Michael Neunert
ETH Zurich
Wednesday, July 05, 2017, 14:00
Hörsaal II, Albertstr. 23b, 79104 Freiburg
Robotics holds high promises contributing solutions to our future society’s challenges by taking over dangerous, physically intense work or fill up the lack of skilled labor due to population aging. To fulfill these promises, robots will need to solve increasingly complex tasks requiring more versatile hardware designs with more degrees of freedom. Paired with fast development cycles, this poses a major challenge for robotic motion planning and control. Ideally, the task or desired motion is specified on a high level and the planners and controllers then reason about the dynamics and kinematics of the robot to find a solution.
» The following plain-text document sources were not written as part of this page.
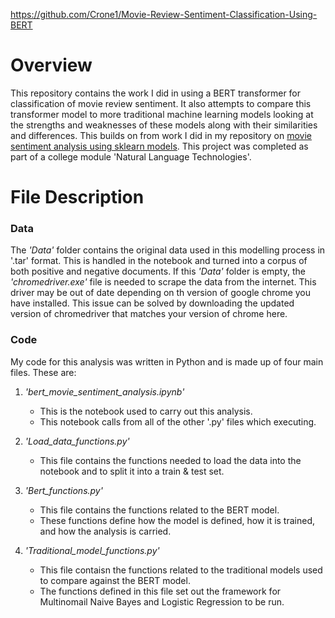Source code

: https://github.com/Crone1/Movie-Review-Sentiment-Classification-Using-BERT  

# Overview
This repository contains the work I did in using a BERT transformer for classification of movie review sentiment.
It also attempts to compare this transformer model to more traditional machine learning models looking at the strengths and weaknesses of these models along with their similarities and differences. This builds on from work I did in my repository on [movie sentiment analysis using sklearn models](https://github.com/Crone1/Movie-Review-Sentiment-Classification-Using-Sklearn).
This project was completed as part of a college module 'Natural Language Technologies'.


# File Description

### Data

The *'Data'* folder contains the original data used in this modelling process in '.tar' format.
This is handled in the notebook and turned into a corpus of both positive and negative documents.
If this *'Data'* folder is empty, the *'chromedriver.exe'* file is needed to scrape the data from the internet.
This driver may be out of date depending on th version of google chrome you have installed.
This issue can be solved by downloading the updated version of chromedriver that matches your version of chrome here.


### Code

My code for this analysis was written in Python and is made up of four main files.
These are:

1. *'bert_movie_sentiment_analysis.ipynb'*
   * This is the notebook used to carry out this analysis.
   * This notebook calls from all of the other '.py' files which executing.

2. *'Load_data_functions.py'*
   * This file contains the functions needed to load the data into the notebook and to split it into a train & test set.

3. *'Bert_functions.py'*
   * This file contains the functions related to the BERT model.
   * These functions define how the model is defined, how it is trained, and how the analysis is carried.

4. *'Traditional_model_functions.py'*
   * This file contaisn the functions related to the traditional models used to compare against the BERT model.
   * The functions defined in this file set out the framework for Multinomail Naive Bayes and Logistic Regression to be run.
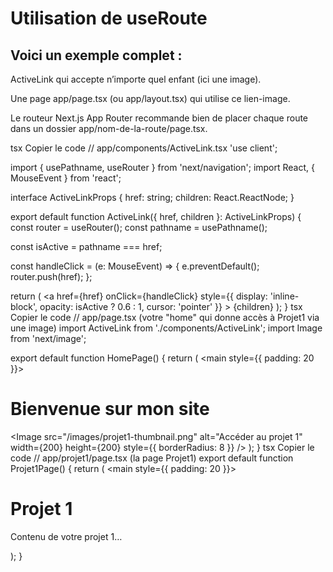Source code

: # Utilisation de useRoute

## Voici un exemple complet :

ActiveLink qui accepte n’importe quel enfant (ici une image).

Une page app/page.tsx (ou app/layout.tsx) qui utilise ce lien-image.

Le routeur Next.js App Router recommande bien de placer chaque route dans un dossier app/nom-de-la-route/page.tsx.

tsx
Copier le code
// app/components/ActiveLink.tsx
'use client';

import { usePathname, useRouter } from 'next/navigation';
import React, { MouseEvent } from 'react';

interface ActiveLinkProps {
  href: string;
  children: React.ReactNode;
}

export default function ActiveLink({ href, children }: ActiveLinkProps) {
  const router = useRouter();
  const pathname = usePathname();

  const isActive = pathname === href;

  const handleClick = (e: MouseEvent<HTMLAnchorElement>) => {
    e.preventDefault();
    router.push(href);
  };

  return (
    <a
      href={href}
      onClick={handleClick}
      style={{
        display: 'inline-block',
        opacity: isActive ? 0.6 : 1,
        cursor: 'pointer'
      }}
    >
      {children}
    </a>
  );
}
tsx
Copier le code
// app/page.tsx  (votre "home" qui donne accès à Projet1 via une image)
import ActiveLink from './components/ActiveLink';
import Image from 'next/image';

export default function HomePage() {
  return (
    <main style={{ padding: 20 }}>
      <h1>Bienvenue sur mon site</h1>
      <ActiveLink href="/projet1">
        <Image
          src="/images/projet1-thumbnail.png"
          alt="Accéder au projet 1"
          width={200}
          height={200}
          style={{ borderRadius: 8 }}
        />
      </ActiveLink>
    </main>
  );
}
tsx
Copier le code
// app/projet1/page.tsx  (la page Projet1)
export default function Projet1Page() {
  return (
    <main style={{ padding: 20 }}>
      <h1>Projet 1</h1>
      <p>Contenu de votre projet 1…</p>
    </main>
  );
}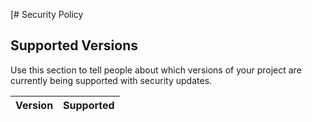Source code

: [# Security Policy

## Supported Versions

Use this section to tell people about which versions of your project are
currently being supported with security updates.

| Version | Supported          |
| ------- | ------------------ 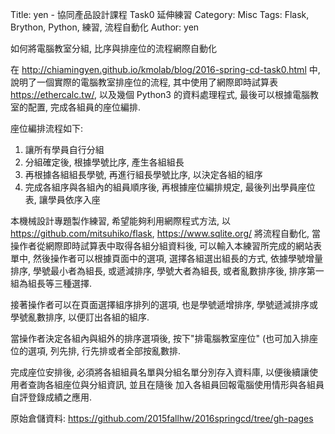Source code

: Title: yen - 協同產品設計課程 Task0 延伸練習
Category: Misc
Tags: Flask, Brython, Python, 練習, 流程自動化
Author: yen

如何將電腦教室分組, 比序與排座位的流程網際自動化

<!-- PELICAN_END_SUMMARY -->

在 <http://chiamingyen.github.io/kmolab/blog/2016-spring-cd-task0.html> 中, 說明了一個實際的電腦教室排座位的流程, 其中使用了網際即時試算表 <https://ethercalc.tw/>, 以及幾個 Python3 的資料處理程式, 最後可以根據電腦教室的配置, 完成各組員的座位編排.

座位編排流程如下:

1. 讓所有學員自行分組
2. 分組確定後, 根據學號比序, 產生各組組長
3. 再根據各組組長學號, 再進行組長學號比序, 以決定各組的組序
4. 完成各組序與各組內的組員順序後, 再根據座位編排規定, 最後列出學員座位表, 讓學員依序入座

本機械設計專題製作練習, 希望能夠利用網際程式方法, 以  <https://github.com/mitsuhiko/flask>, <https://www.sqlite.org/> 將流程自動化, 當操作者從網際即時試算表中取得各組分組資料後, 可以輸入本練習所完成的網站表單中, 然後操作者可以根據頁面中的選項, 選擇各組選出組長的方式, 依據學號增量排序, 學號最小者為組長, 或遞減排序, 學號大者為組長, 或者亂數排序後, 排序第一組為組長等三種選擇.

接著操作者可以在頁面選擇組序排列的選項, 也是學號遞增排序, 學號遞減排序或學號亂數排序, 以便訂出各組的組序.

當操作者決定各組內與組外的排序選項後, 按下"排電腦教室座位" (也可加入排座位的選項, 列先排, 行先排或者全部按亂數排.

完成座位安排後, 必須將各組組員名單與分組名單分別存入資料庫, 以便後續讓使用者查詢各組座位與分組資訊, 並且在隨後
加入各組員回報電腦使用情形與各組員自評登錄成績之應用.

原始倉儲資料: <https://github.com/2015fallhw/2016springcd/tree/gh-pages>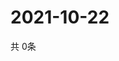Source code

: # 2021-10-22
  共 0条

  <!-- BEGIN -->
  <!-- 最后更新时间Fri Oct 22 2021 02:31:18 GMT+0000 (Coordinated Universal Time) -->
  
  <!-- END -->
  
  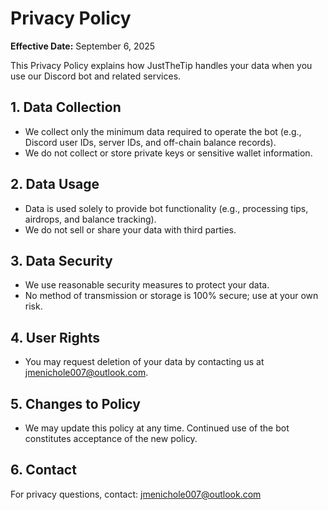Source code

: # Privacy Policy

**Effective Date:** September 6, 2025

This Privacy Policy explains how JustTheTip handles your data when you use our Discord bot and related services.

## 1. Data Collection
- We collect only the minimum data required to operate the bot (e.g., Discord user IDs, server IDs, and off-chain balance records).
- We do not collect or store private keys or sensitive wallet information.

## 2. Data Usage
- Data is used solely to provide bot functionality (e.g., processing tips, airdrops, and balance tracking).
- We do not sell or share your data with third parties.

## 3. Data Security
- We use reasonable security measures to protect your data.
- No method of transmission or storage is 100% secure; use at your own risk.

## 4. User Rights
- You may request deletion of your data by contacting us at jmenichole007@outlook.com.

## 5. Changes to Policy
- We may update this policy at any time. Continued use of the bot constitutes acceptance of the new policy.

## 6. Contact
For privacy questions, contact: jmenichole007@outlook.com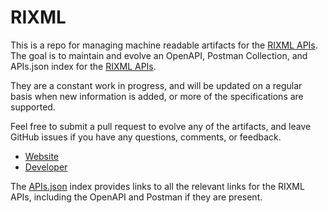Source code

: # RIXMLThis is a repo for managing machine readable artifacts for the [RIXML APIs](http://www.rixml.org). The goal is to maintain and evolve an OpenAPI, Postman Collection, and APIs.json index for the [RIXML APIs](http://www.rixml.org).They are a constant work in progress, and will be updated on a regular basis when new information is added, or more of the specifications are supported.Feel free to submit a pull request to evolve any of the artifacts, and leave GitHub issues if you have any questions, comments, or feedback.- [Website](http://www.rixml.org)- [Developer](http://www.rixml.org)The [APIs.json](https://github.com/api-evangelist/rixml/blob/master/apis.json) index provides links to all the relevant links for the RIXML APIs, including the OpenAPI and Postman if they are present.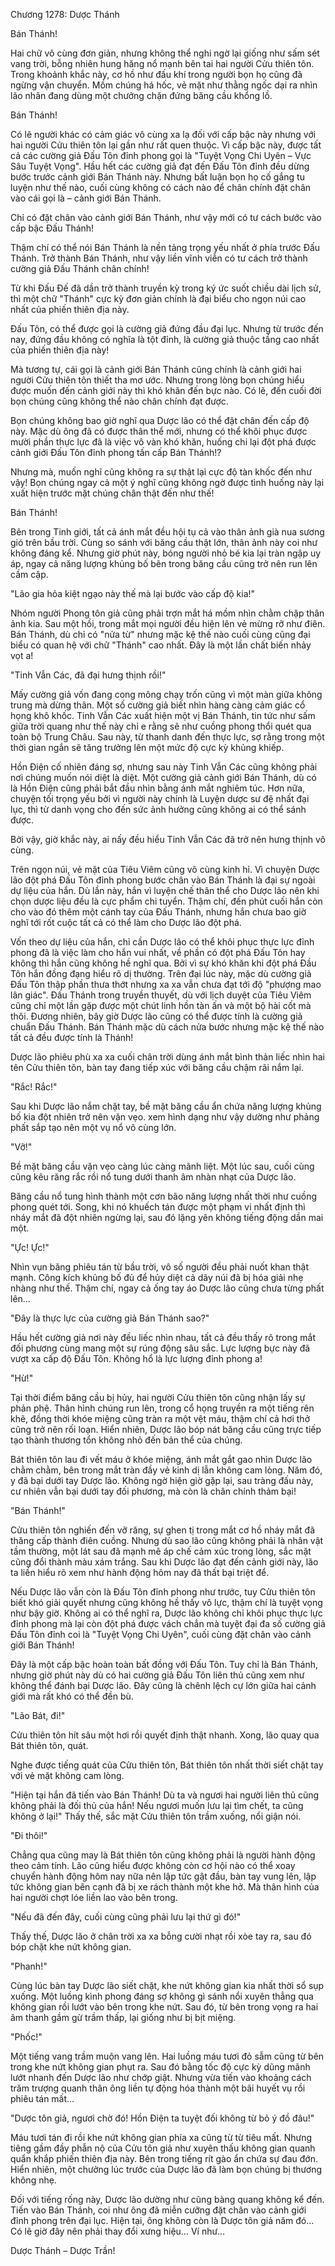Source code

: 




Chương 1278: Dược Thánh


Bán Thánh!

Hai chữ vô cùng đơn giản, nhưng không thể nghi ngờ lại giống như sấm sét vang trời, bỗng nhiên hung hăng nổ mạnh bên tai hai người Cửu thiên tôn. Trong khoảnh khắc này, cơ hồ như đấu khí trong người bọn họ cũng đã ngừng vận chuyển. Mồm chúng há hốc, vẻ mặt như thằng ngốc dại ra nhìn lão nhân đang dùng một chưởng chặn đứng băng cầu khổng lồ.

Bán Thánh!

Có lẽ người khác có cảm giác vô cùng xa lạ đối với cấp bậc này nhưng với hai người Cửu thiên tôn lại gần như rất quen thuộc. Vì cấp bậc này, được tất cả các cường giả Đấu Tôn đỉnh phong gọi là "Tuyệt Vọng Chi Uyên – Vực Sâu Tuyệt Vọng". Hầu hết các cường giả đạt đến Đấu Tôn đỉnh đều dừng bước trước cảnh giới Bán Thánh này. Nhưng bất luận bọn họ cố gắng tu luyện như thế nào, cuối cùng không có cách nào để chân chính đặt chân vào cái gọi là – cảnh giới Bán Thánh.

Chỉ có đặt chân vào cảnh giới Bán Thánh, như vậy mới có tư cách bước vào cấp bậc Đấu Thánh!

Thậm chí có thể nói Bán Thánh là nền tảng trọng yếu nhất ở phía trước Đấu Thánh. Trở thành Bán Thánh, như vậy liền vĩnh viễn có tư cách trở thành cường giả Đấu Thánh chân chính!

Từ khi Đấu Đế đã dần trở thành truyền kỳ trong ký ức suốt chiều dài lịch sử, thì một chữ "Thánh" cực kỳ đơn giản chính là đại biểu cho ngọn núi cao nhất của phiến thiên địa này.

Đấu Tôn, có thể được gọi là cường giả đứng đầu đại lục. Nhưng từ trước đến nay, đứng đầu không có nghĩa là tột đỉnh, là cường giả thuộc tầng cao nhất của phiến thiên địa này!

Mà tương tự, cái gọi là cảnh giới Bán Thánh cũng chính là cảnh giới hai người Cửu thiên tôn thiết tha mơ ước. Nhưng trong lòng bọn chúng hiểu được muốn đến cảnh giới này thì khó khăn đến bực nào. Có lẽ, đến cuối đời bọn chúng cũng không thể nào chân chính đạt được.

Bọn chúng không bao giờ nghĩ qua Dược lão có thể đặt chân đến cấp độ này. Mặc dù ông đã có được thân thể mới, nhưng có thể khôi phục được mười phần thực lực đã là việc vô vàn khó khăn, huống chi lại đột phá được cảnh giới Đấu Tôn đỉnh phong tấn cấp Bán Thánh!?

Nhưng mà, muốn nghĩ cũng không ra sự thật lại cực độ tàn khốc đến như vậy! Bọn chúng ngay cả một ý nghĩ cũng không ngờ được tình huống này lại xuất hiện trước mặt chúng chân thật đến như thế!

Bán Thánh!

Bên trong Tinh giới, tất cả ánh mắt đều hội tụ cả vào thân ảnh già nua sương gió trên bầu trời. Cùng so sánh với băng cầu thật lớn, thân ảnh này coi như không đáng kể. Nhưng giờ phút này, bóng người nhỏ bé kia lại tràn ngập uy áp, ngay cả năng lượng khủng bố bên trong băng cầu cũng trở nên run lên cầm cập.

"Lão gia hỏa kiệt ngạo này thế mà lại bước vào cấp độ kia!"

Nhóm người Phong tôn giả cũng phải trợn mắt há mồm nhìn chằm chặp thân ảnh kia. Sau một hồi, trong mắt mọi người đều hiện lên vẻ mừng rỡ như điên. Bán Thánh, dù chỉ có "nửa từ" nhưng mặc kệ thế nào cuối cùng cũng đại biểu có quan hệ với chữ "Thánh" cao nhất. Đây là một lần chất biến nhảy vọt a!

"Tinh Vẫn Các, đã đại hưng thịnh rồi!"

Mấy cường giả vốn đang cong mông chạy trốn cũng vì một màn giữa không trung mà dừng thân. Một số cường giả biết nhìn hàng càng cảm giác cổ họng khô khốc. Tinh Vẫn Các xuất hiện một vị Bán Thánh, tin tức như sấm giữa trời quang như thế này chỉ e rằng sẽ như cuồng phong thổi quét qua toàn bộ Trung Châu. Sau này, từ thanh danh đến thực lực, sợ rằng trong một thời gian ngắn sẽ tăng trưởng lên một mức độ cực kỳ khủng khiếp.

Hồn Điện cố nhiên đáng sợ, nhưng sau này Tinh Vẫn Các cũng không phải nơi chúng muốn nói diệt là diệt. Một cường giả cảnh giới Bán Thánh, dù có là Hồn Điện cũng phải bắt đầu nhìn bằng ánh mắt nghiêm túc. Hơn nữa, chuyện tối trọng yếu bởi vì người này chính là Luyện dược sư đệ nhất đại lục, thì từ danh vọng cho đến sức ảnh hưởng cũng không ai có thể sánh được.

Bởi vậy, giờ khắc này, ai nấy đều hiểu Tinh Vẫn Các đã trở nên hưng thịnh vô cùng.

Trên ngọn núi, vẻ mặt của Tiêu Viêm cũng vô cùng kinh hỉ. Vì chuyện Dược lão đột phá Đấu Tôn đỉnh phong bước chân vào Bán Thánh là đại sự ngoài dự liệu của hắn. Dù lần này, hắn vì luyện chế thân thể cho Dược lão nên khi chọn dược liệu đều là cực phẩm chi tuyển. Thậm chí, đến phút cuối hắn còn cho vào đó thêm một cánh tay của Đấu Thánh, nhưng hắn chưa bao giờ nghĩ tới rốt cuộc tất cả có thể làm cho Dược lão đột phá.

Vốn theo dự liệu của hắn, chỉ cần Dược lão có thể khôi phục thực lực đỉnh phong đã là việc làm cho hắn vui nhất, về phần có đột phá Đấu Tôn hay không thì hắn cũng không hề nghĩ qua. Bởi vì sự khó khăn khi đột phá Đầu Tôn hắn đồng đạng hiểu rõ dị thường. Trên đại lúc này, mặc dù cường giả Đấu Tôn thập phần thưa thớt nhưng xa xa vẫn chưa đạt tới độ "phượng mao lân giác". Đấu Thánh trong truyền thuyết, dù với lịch duyệt của Tiêu Viêm cũng chỉ một lần gặp được một chút linh hồn tàn ấn và một bộ hài cốt mà thôi. Đương nhiên, bây giờ Dược lão cũng có thể được tính là cường giả chuẩn Đấu Thánh. Bán Thánh mặc dù cách nửa bước nhưng mặc kệ thế nào tất cả đều được tính là Thánh!

Dược lão phiêu phù xa xa cuối chân trời dùng ánh mắt bình thản liếc nhìn hai tên Cửu thiên tôn, bàn tay đang tiếp xúc với băng cầu chậm rãi nắm lại.

"Rắc! Rắc!"

Sau khi Dược lão nắm chặt tay, bề mặt băng cầu ẩn chứa năng lượng khủng bố kia đột nhiên trở nên vặn vẹo. xem hình dạng như vậy dường như phảng phất sắp tạo nên một vụ nổ vô cùng lớn.

"Vỡ!"

Bề mặt băng cầu vặn vẹo càng lúc càng mãnh liệt. Một lúc sau, cuối cùng cũng kêu răng rắc rồi nổ tung dưới thanh âm nhàn nhạt của Dược lão.

Băng cầu nổ tung hình thành một cơn bão năng lượng nhất thời như cuồng phong quét tới. Song, khi nó khuếch tán được một phạm vi nhất định thì nháy mắt đã đột nhiên ngừng lại, sau đó lặng yên không tiếng động dần mai một.

"Ực! Ực!"

Nhìn vụn băng phiêu tán từ bầu trời, vô số người đều phải nuốt khan thật mạnh. Công kích khủng bố đủ để hủy diệt cả dãy núi đã bị hóa giải nhẹ nhàng như thế. Thậm chí, ngay cả ống tay áo Dược lão cũng chưa từng phất lên…

"Đây là thực lực của cường giả Bán Thánh sao?"

Hầu hết cường giả nơi này đều liếc nhìn nhau, tất cả đều thấy rõ trong mắt đối phương cùng mang một sự rúng động sâu sắc. Lực lượng bực này đã vượt xa cấp độ Đấu Tôn. Không hổ là lực lượng đỉnh phong a!

"Hừ!"

Tại thời điểm băng cầu bị hủy, hai người Cửu thiên tôn cũng nhận lấy sự phản phệ. Thân hình chúng run lên, trong cổ họng truyền ra một tiếng rên khẽ, đồng thời khóe miệng cũng tràn ra một vệt máu, thậm chí cả hơi thở cũng trở nên rối loạn. Hiển nhiên, Dược lão bóp nát băng cầu cũng trực tiếp tạo thành thương tổn không nhỏ đến bản thể của chúng.

Bát thiên tôn lau đi vết máu ở khóe miệng, ánh mắt gắt gao nhìn Dược lão chằm chằm, bên trong mắt tràn đầy vẻ kinh dị lẫn không cam lòng. Năm đó, y đã bại dưới tay Dược lão. Không ngờ hiện giờ gặp lại, sau tràng đấu này, cư nhiên vẫn bại dưới tay đối phương, mà còn là chân chính thảm bại!

"Bán Thánh!"

Cửu thiên tôn nghiến đến vỡ răng, sự ghen tị trong mắt cơ hồ nháy mắt đã thăng cấp thành điên cuồng. Nhưng dù sao lão cũng không phải là nhân vật tầm thường, một lát sau đã mạnh mẽ áp chế cảm xúc trong lòng, sắc mặt cũng đổi thành màu xám trắng. Sau khi Dược lão đạt đến cảnh giới này, lão ta liền hiểu rõ xem như hành động hôm nay đã thất bại triệt để.

Nếu Dược lão vẫn còn là Đấu Tôn đỉnh phong như trước, tuy Cửu thiên tôn biết khó giải quyết nhưng cũng không hề thấy vô lực, thậm chí là tuyệt vọng như bậy giờ. Không ai có thể nghĩ ra, Dược lão không chỉ khôi phục thực lực đỉnh phong mà lại còn đột phá được vách chắn mà tuyệt đại đa số cường giả Đấu Tôn đỉnh coi là "Tuyệt Vọng Chi Uyên", cuối cùng đặt chân vào cảnh giới Bán Thánh!

Đây là một cấp bậc hoàn toàn bất đồng với Đấu Tôn. Tuy chỉ là Bán Thánh, nhưng giờ phút này dù có hai cường giả Đấu Tôn liên thủ cũng xem như không thể đánh bại Dược lão. Đây cũng là chênh lệch cự lớn giữa hai cảnh giới mà rất khó có thể đền bù.

"Lão Bát, đi!"

Cửu thiên tôn hít sâu một hơi rồi quyết định thật nhanh. Xong, lão quay qua Bát thiên tôn, quát.

Nghe được tiếng quát của Cửu thiên tôn, Bát thiên tôn nhất thời siết chặt tay với vẻ mặt không cam lòng.

"Hiện tại hắn đã tiến vào Bán Thánh! Dù ta và ngươi hai người liên thủ cũng không phải là đối thủ của hắn! Nếu ngươi muốn lưu lại tìm chết, ta cũng không ở lại!" Thấy thế, sắc mặt Cửu thiên tôn trầm xuống, nổi giận nói.

"Đi thôi!"

Chẳng qua cũng may là Bát thiên tôn cũng không phải là người hành động theo cảm tính. Lão cũng hiểu được không còn cơ hội nào có thể xoay chuyển hành động hôm nay nữa nên lập tức gật đầu, bàn tay vung lên, lập tức không gian bên cạnh đã bị xe rách thành một khe hở. Mà thân hình của hai người chợt lóe liền lao vào bên trong.

"Nếu đã đến đây, cuối cùng cũng phải lưu lại thứ gì đó!"

Thấy thế, Dược lão ở chân trời xa xa bỗng cười nhạt rồi xòe tay ra, sau đó bóp chặt khe nứt không gian.

"Phanh!"

Cùng lúc bàn tay Dược lão siết chặt, khe nứt không gian kia nhất thời sổ sụp xuống. Một luồng kình phong đáng sợ không gì sánh nổi xuyên thẳng qua không gian rồi lướt vào bên trong khe nứt. Sau đó, từ bên trong vọng ra hai âm thanh gầm gừ trầm thấp, lại giống như bị bịt miệng.

"Phốc!"

Một tiếng vang trầm muộn vang lên. Hai luồng máu tươi đỏ sẫm cũng từ bên trong khe nứt không gian phụt ra. Sau đó bằng tốc độ cực kỳ dũng mãnh lướt nhanh đến Dược lão như chớp giật. Nhưng vừa tiến vào khoảng cách trăm trượng quanh thân ông liền tự động hóa thành một bãi huyết vụ rồi phiêu tán mất…

"Dược tôn giả, ngươi chờ đó! Hồn Điện ta tuyệt đối không từ bỏ ý đồ đâu!"

Máu tươi tán đi rồi khe nứt không gian phía xa cũng từ từ tiêu mất. Nhưng tiêng gầm đầy phẫn nộ của Cửu tôn giả như xuyên thấu không gian quanh quẩn khắp phiến thiên địa này. Bên trong tiếng rít gào ẩn chứa sự đau đớn. Hiển nhiên, một chưởng lúc trước của Dược lão đã làm bọn chúng bị thương không nhẹ.

Đối với tiếng rống này, Dược lão dường như cũng bàng quang không kể đến. Tiến vào Bán Thánh, coi như ông đã miễn cưỡng đặt chân vào cảnh giới đỉnh phong trên đại lục. Hiện tại, ông không còn là Dược tôn giả năm đó… Có lẽ giờ đây nên phải thay đổi xưng hiệu… Ví như…

Dược Thánh – Dược Trần!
We aim at creating a general, transferable motion planning and control framework by using Numerical Optimal Control. We demonstrate the versatility of Numerical Optimal Control on three entirely different classes of robots namely walking, flying and ground robots and underline the potential with hardware experiments on vastly different tasks. We show how Numerical Optimal Control enables legged robots to discover different gait patterns and allows for aggressively flying unmanned aerial vehicles through confined spaces.
Enabled by the efforts of an efficient implementation, we can run Numerical Optimal Control online or even in Model Predictive Control fashion. As such Numerical Optimal Control can exceed the capabilities of classical robot motion planning and control. Furthermore, it provides the user with a high level interface to specify different desired behaviours.